Why blog about this? Primarily because it’s a reminder of how competition works in the nonprofit sector, which is to say, not very well. All too often, NGOs view their competitors as other NGOS, as they seek donors or media attention. There’s more talk of collaboration in the sector than there is actual collaboration.
It’s also illustrates how big nonprofits use data. Witness WWF’s reluctance to “share details of our online ad strategy.” Well-funded NGOS use A/B testing to determine which direct mail or email fundraising messages work best, in order to maximize the impact of their ad budgets. Very few are as rigorous when it comes to testing the impact of their programs to see which work and which don’t.
Finally, goats. Wow, they’re popular. Vanguard Charitable, which hosts donor-advised funds, buys Google ads for the search terms “donate goats.” So do Compassion International, Save the Children and St. Jude’s Children’s Research Hospital:
Never mind that buying a goat (or a chicken or ducks) for a poor family at Christmas (or any other time) is a dumb idea.

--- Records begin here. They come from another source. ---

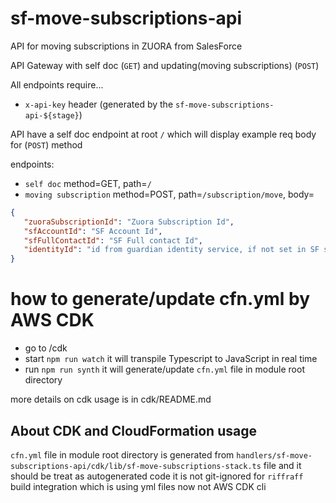 # sf-move-subscriptions-api
API for moving subscriptions in ZUORA from SalesForce

API Gateway
with self doc (`GET`) and updating(moving subscriptions) (`POST`)

All endpoints require...

- `x-api-key` header (generated by the `sf-move-subscriptions-api-${stage}`)

API have a self doc endpoint at root `/` which will display example req body for (`POST`) method

endpoints:

- `self doc` method=GET, path=`/`
- `moving subscription` method=POST, path=`/subscription/move`, body=

```json
{
   "zuoraSubscriptionId": "Zuora Subscription Id",
   "sfAccountId": "SF Account Id",
   "sfFullContactId": "SF Full contact Id",
   "identityId": "id from guardian identity service, if not set in SF send blank value (empty string)"
}
```

# how to generate/update cfn.yml by AWS CDK

- go to /cdk
- start `npm run watch` it will transpile Typescript to JavaScript in real time
- run `npm run synth` it will generate/update `cfn.yml` file in module root directory

more details on cdk usage is in cdk/README.md

## About CDK and CloudFormation usage

`cfn.yml` file in module root directory is generated from `handlers/sf-move-subscriptions-api/cdk/lib/sf-move-subscriptions-stack.ts` file
and it should be treat as autogenerated code
it is not git-ignored for `riffraff` build integration which is using yml files now not AWS CDK cli
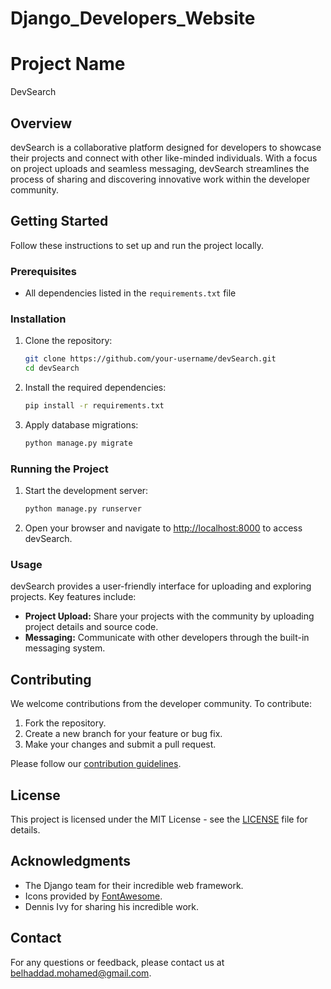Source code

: # Django_Developers_Website

# Project Name

DevSearch

## Overview

devSearch is a collaborative platform designed for developers to showcase their projects and connect with other like-minded individuals. With a focus on project uploads and seamless messaging, devSearch streamlines the process of sharing and discovering innovative work within the developer community.

## Getting Started

Follow these instructions to set up and run the project locally.

### Prerequisites

- All dependencies listed in the `requirements.txt` file

### Installation

1. Clone the repository:

    ```bash
    git clone https://github.com/your-username/devSearch.git
    cd devSearch
    ```

2. Install the required dependencies:

    ```bash
    pip install -r requirements.txt
    ```

3. Apply database migrations:

    ```bash
    python manage.py migrate
    ```

### Running the Project

1. Start the development server:

    ```bash
    python manage.py runserver
    ```

2. Open your browser and navigate to [http://localhost:8000](http://localhost:8000) to access devSearch.

### Usage

devSearch provides a user-friendly interface for uploading and exploring projects. Key features include:

- **Project Upload:** Share your projects with the community by uploading project details and source code.
- **Messaging:** Communicate with other developers through the built-in messaging system.

## Contributing

We welcome contributions from the developer community. To contribute:

1. Fork the repository.
2. Create a new branch for your feature or bug fix.
3. Make your changes and submit a pull request.

Please follow our [contribution guidelines](CONTRIBUTING.md).

## License

This project is licensed under the MIT License - see the [LICENSE](LICENSE) file for details.

## Acknowledgments

- The Django team for their incredible web framework.
- Icons provided by [FontAwesome](https://fontawesome.com).
- Dennis Ivy for sharing his incredible work.

## Contact

For any questions or feedback, please contact us at belhaddad.mohamed@gmail.com.
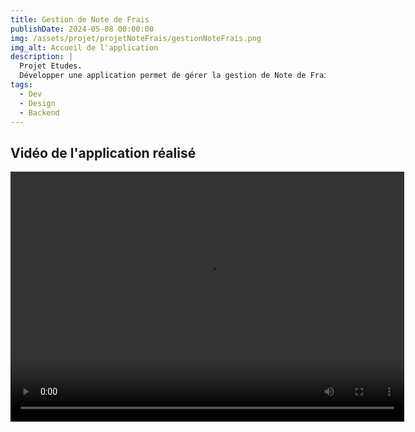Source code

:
 ```yaml
---
title: Gestion de Note de Frais
publishDate: 2024-05-08 00:00:00
img: /assets/projet/projetNoteFrais/gestionNoteFrais.png
img_alt: Accueil de l'application
description: |
  Projet Etudes.
  Développer une application permet de gérer la gestion de Note de Frais d'une entreprise.
tags:
  - Dev
  - Design
  - Backend
---
```


## Vidéo de l'application réalisé

<video width="630" height="400" controls>
  <source src="/assets/projet/projetNoteFrais/gestionNoteDeFraisPartieComptable.mp4" type="video/mp4">
</video>
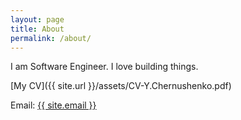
 ```yaml
---
layout: page
title: About
permalink: /about/
---
```


I am Software Engineer. I love building things.

[My CV]({{ site.url }}/assets/CV-Y.Chernushenko.pdf)

Email: <a href="mailto:{{ site.email }}">{{ site.email }}</a>
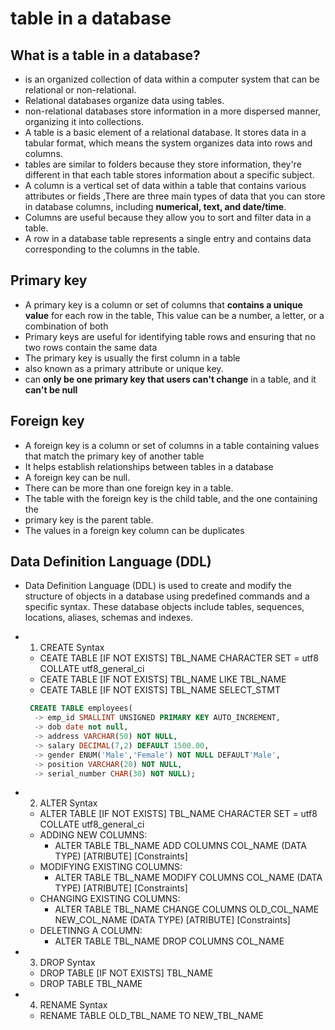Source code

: # table in a database

## What is a table in a database?

- is an organized collection of data within a computer system that can be relational or non-relational.
- Relational databases organize data using tables.
- non-relational databases store information in a more dispersed manner, organizing it into collections.
- A table is a basic element of a relational database. It stores data in a tabular format, which means the system organizes data into rows and columns.
- tables are similar to folders because they store information, they're different in that each table stores information about a specific subject.
- A column is a vertical set of data within a table that contains various attributes or fields ,There are three main types of data that you can store in database columns, including **numerical, text, and date/time**.
- Columns are useful because they allow you to sort and filter data in a table.
- A row in a database table represents a single entry and contains data corresponding to the columns in the table.

## Primary key

- A primary key is a column or set of columns that **contains a unique value** for each row in the table, This value can be a number, a letter, or a combination of both
- Primary keys are useful for identifying table rows and ensuring that no two rows contain the same data
- The primary key is usually the first column in a table
- also known as a primary attribute or unique key.
- can **only be one primary key that users can't change** in a table, and it **can't be null**

## Foreign key

- A foreign key is a column or set of columns in a table containing values that match the primary key of another table
- It helps establish relationships between tables in a database
- A foreign key can be null.
- There can be more than one foreign key in a table.
- The table with the foreign key is the child table, and the one containing the
- primary key is the parent table.
- The values in a foreign key column can be duplicates

## Data Definition Language (DDL)

- Data Definition Language (DDL) is used to create and modify the structure of objects in a database using predefined commands and a specific syntax. These database objects include tables, sequences, locations, aliases, schemas and indexes.

- 1. CREATE Syntax
  - CEATE TABLE [IF NOT EXISTS] TBL_NAME CHARACTER SET = utf8 COLLATE utf8_general_ci
  - CEATE TABLE [IF NOT EXISTS] TBL_NAME LIKE TBL_NAME
  - CEATE TABLE [IF NOT EXISTS] TBL_NAME SELECT_STMT

  ```SQL
   CREATE TABLE employees(
    -> emp_id SMALLINT UNSIGNED PRIMARY KEY AUTO_INCREMENT,
    -> dob date not null,
    -> address VARCHAR(50) NOT NULL,
    -> salary DECIMAL(7,2) DEFAULT 1500.00,
    -> gender ENUM('Male','Female') NOT NULL DEFAULT'Male',
    -> position VARCHAR(20) NOT NULL, 
    -> serial_number CHAR(30) NOT NULL);
  ```

- 2. ALTER Syntax
  - ALTER TABLE [IF NOT EXISTS] TBL_NAME CHARACTER SET = utf8 COLLATE utf8_general_ci
  - ADDING NEW COLUMNS:
    - ALTER TABLE TBL_NAME ADD COLUMNS COL_NAME (DATA TYPE) [ATRIBUTE] [Constraints]
  - MODIFYING EXISTING COLUMNS:
    - ALTER TABLE TBL_NAME MODIFY COLUMNS COL_NAME (DATA TYPE) [ATRIBUTE] [Constraints]
  - CHANGING EXISTING COLUMNS:
    - ALTER TABLE TBL_NAME CHANGE COLUMNS OLD_COL_NAME NEW_COL_NAME (DATA TYPE) [ATRIBUTE] [Constraints]
  - DELETINNG A COLUMN:
    - ALTER TABLE TBL_NAME DROP COLUMNS COL_NAME

- 3. DROP Syntax
  - DROP TABLE [IF NOT EXISTS] TBL_NAME
  - DROP TABLE TBL_NAME

- 4. RENAME Syntax
  - RENAME TABLE OLD_TBL_NAME TO NEW_TBL_NAME
  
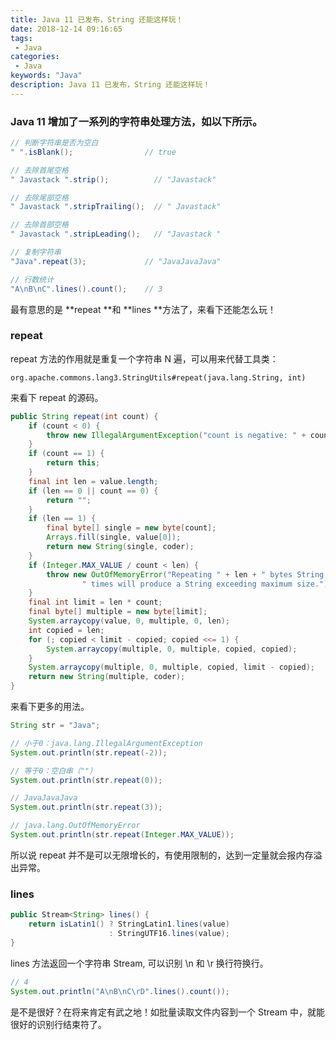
 ```yaml
---
title: Java 11 已发布，String 还能这样玩！
date: 2018-12-14 09:16:65
tags: 
 - Java
categories: 
 - Java
keywords: "Java"
description: Java 11 已发布，String 还能这样玩！
---
```



### Java 11 增加了一系列的字符串处理方法，如以下所示。
```java
// 判断字符串是否为空白
" ".isBlank();                // true

// 去除首尾空格
" Javastack ".strip();          // "Javastack"

// 去除尾部空格 
" Javastack ".stripTrailing();  // " Javastack"

// 去除首部空格 
" Javastack ".stripLeading();   // "Javastack "

// 复制字符串
"Java".repeat(3);             // "JavaJavaJava"

// 行数统计
"A\nB\nC".lines().count();    // 3
```

最有意思的是 **repeat **和 **lines **方法了，来看下还能怎么玩！

### repeat
repeat 方法的作用就是重复一个字符串 N 遍，可以用来代替工具类：
```
org.apache.commons.lang3.StringUtils#repeat(java.lang.String, int)
```
来看下 repeat 的源码。
```java
public String repeat(int count) {
    if (count < 0) {
        throw new IllegalArgumentException("count is negative: " + count);
    }
    if (count == 1) {
        return this;
    }
    final int len = value.length;
    if (len == 0 || count == 0) {
        return "";
    }
    if (len == 1) {
        final byte[] single = new byte[count];
        Arrays.fill(single, value[0]);
        return new String(single, coder);
    }
    if (Integer.MAX_VALUE / count < len) {
        throw new OutOfMemoryError("Repeating " + len + " bytes String " + count +
                " times will produce a String exceeding maximum size.");
    }
    final int limit = len * count;
    final byte[] multiple = new byte[limit];
    System.arraycopy(value, 0, multiple, 0, len);
    int copied = len;
    for (; copied < limit - copied; copied <<= 1) {
        System.arraycopy(multiple, 0, multiple, copied, copied);
    }
    System.arraycopy(multiple, 0, multiple, copied, limit - copied);
    return new String(multiple, coder);
}
```

来看下更多的用法。

```java
String str = "Java";

// 小于0：java.lang.IllegalArgumentException
System.out.println(str.repeat(-2));

// 等于0：空白串（""）
System.out.println(str.repeat(0));

// JavaJavaJava
System.out.println(str.repeat(3));

// java.lang.OutOfMemoryError
System.out.println(str.repeat(Integer.MAX_VALUE));
```
所以说 repeat 并不是可以无限增长的，有使用限制的，达到一定量就会报内存溢出异常。
### lines
```java
public Stream<String> lines() {
    return isLatin1() ? StringLatin1.lines(value)
                      : StringUTF16.lines(value);
}
```
lines 方法返回一个字符串 Stream, 可以识别 \n 和 \r 换行符换行。
```java
// 4
System.out.println("A\nB\nC\rD".lines().count());
```
是不是很好？在将来肯定有武之地！如批量读取文件内容到一个 Stream 中，就能很好的识别行结束符了。
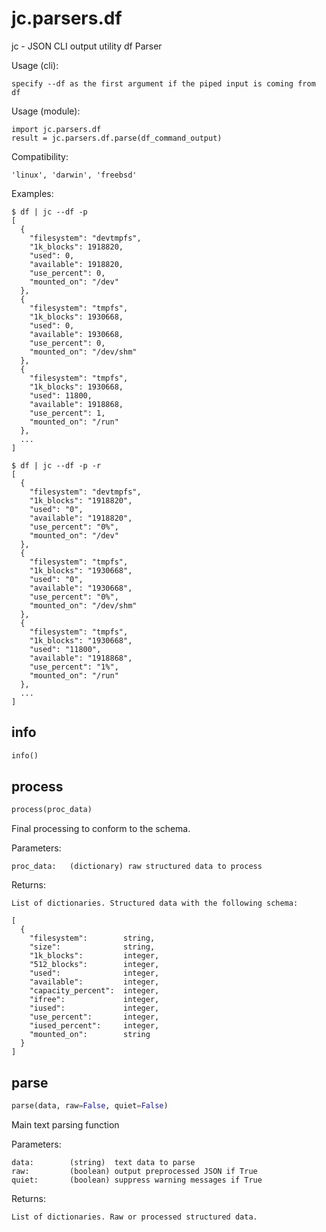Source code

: 
# jc.parsers.df
jc - JSON CLI output utility df Parser

Usage (cli):

    specify --df as the first argument if the piped input is coming from df

Usage (module):

    import jc.parsers.df
    result = jc.parsers.df.parse(df_command_output)

Compatibility:

    'linux', 'darwin', 'freebsd'

Examples:

    $ df | jc --df -p
    [
      {
        "filesystem": "devtmpfs",
        "1k_blocks": 1918820,
        "used": 0,
        "available": 1918820,
        "use_percent": 0,
        "mounted_on": "/dev"
      },
      {
        "filesystem": "tmpfs",
        "1k_blocks": 1930668,
        "used": 0,
        "available": 1930668,
        "use_percent": 0,
        "mounted_on": "/dev/shm"
      },
      {
        "filesystem": "tmpfs",
        "1k_blocks": 1930668,
        "used": 11800,
        "available": 1918868,
        "use_percent": 1,
        "mounted_on": "/run"
      },
      ...
    ]

    $ df | jc --df -p -r
    [
      {
        "filesystem": "devtmpfs",
        "1k_blocks": "1918820",
        "used": "0",
        "available": "1918820",
        "use_percent": "0%",
        "mounted_on": "/dev"
      },
      {
        "filesystem": "tmpfs",
        "1k_blocks": "1930668",
        "used": "0",
        "available": "1930668",
        "use_percent": "0%",
        "mounted_on": "/dev/shm"
      },
      {
        "filesystem": "tmpfs",
        "1k_blocks": "1930668",
        "used": "11800",
        "available": "1918868",
        "use_percent": "1%",
        "mounted_on": "/run"
      },
      ...
    ]


## info
```python
info()
```


## process
```python
process(proc_data)
```

Final processing to conform to the schema.

Parameters:

    proc_data:   (dictionary) raw structured data to process

Returns:

    List of dictionaries. Structured data with the following schema:

    [
      {
        "filesystem":        string,
        "size":              string,
        "1k_blocks":         integer,
        "512_blocks":        integer,
        "used":              integer,
        "available":         integer,
        "capacity_percent":  integer,
        "ifree":             integer,
        "iused":             integer,
        "use_percent":       integer,
        "iused_percent":     integer,
        "mounted_on":        string
      }
    ]


## parse
```python
parse(data, raw=False, quiet=False)
```

Main text parsing function

Parameters:

    data:        (string)  text data to parse
    raw:         (boolean) output preprocessed JSON if True
    quiet:       (boolean) suppress warning messages if True

Returns:

    List of dictionaries. Raw or processed structured data.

For one thing, it’s not really a goat. The small print in those charity holiday gift catalogs gives the charity the freedom to take money donated for goats, and spend it on other programs; often they do. In essence, goats are a fund-raising gimmicks. How many goat-giving charities ever report on how many goats they’ve given away, how much they cost and whether improve incomes for the poor? Not one that I am aware of.
The bigger question is, why would donors in rich countries presume that what people in poor countries want is a goat? (It’s hard enough for me to figure out what my wife wants for her birthday.) Maybe what poor people in Africa, Asia or Latin America want is a chicken or a tin roof or school fees or, gee, cash. I wouldn’t expect someone I’ve never met in a poor country to choose a gift out of a catalog for me. So why would I choose one for them?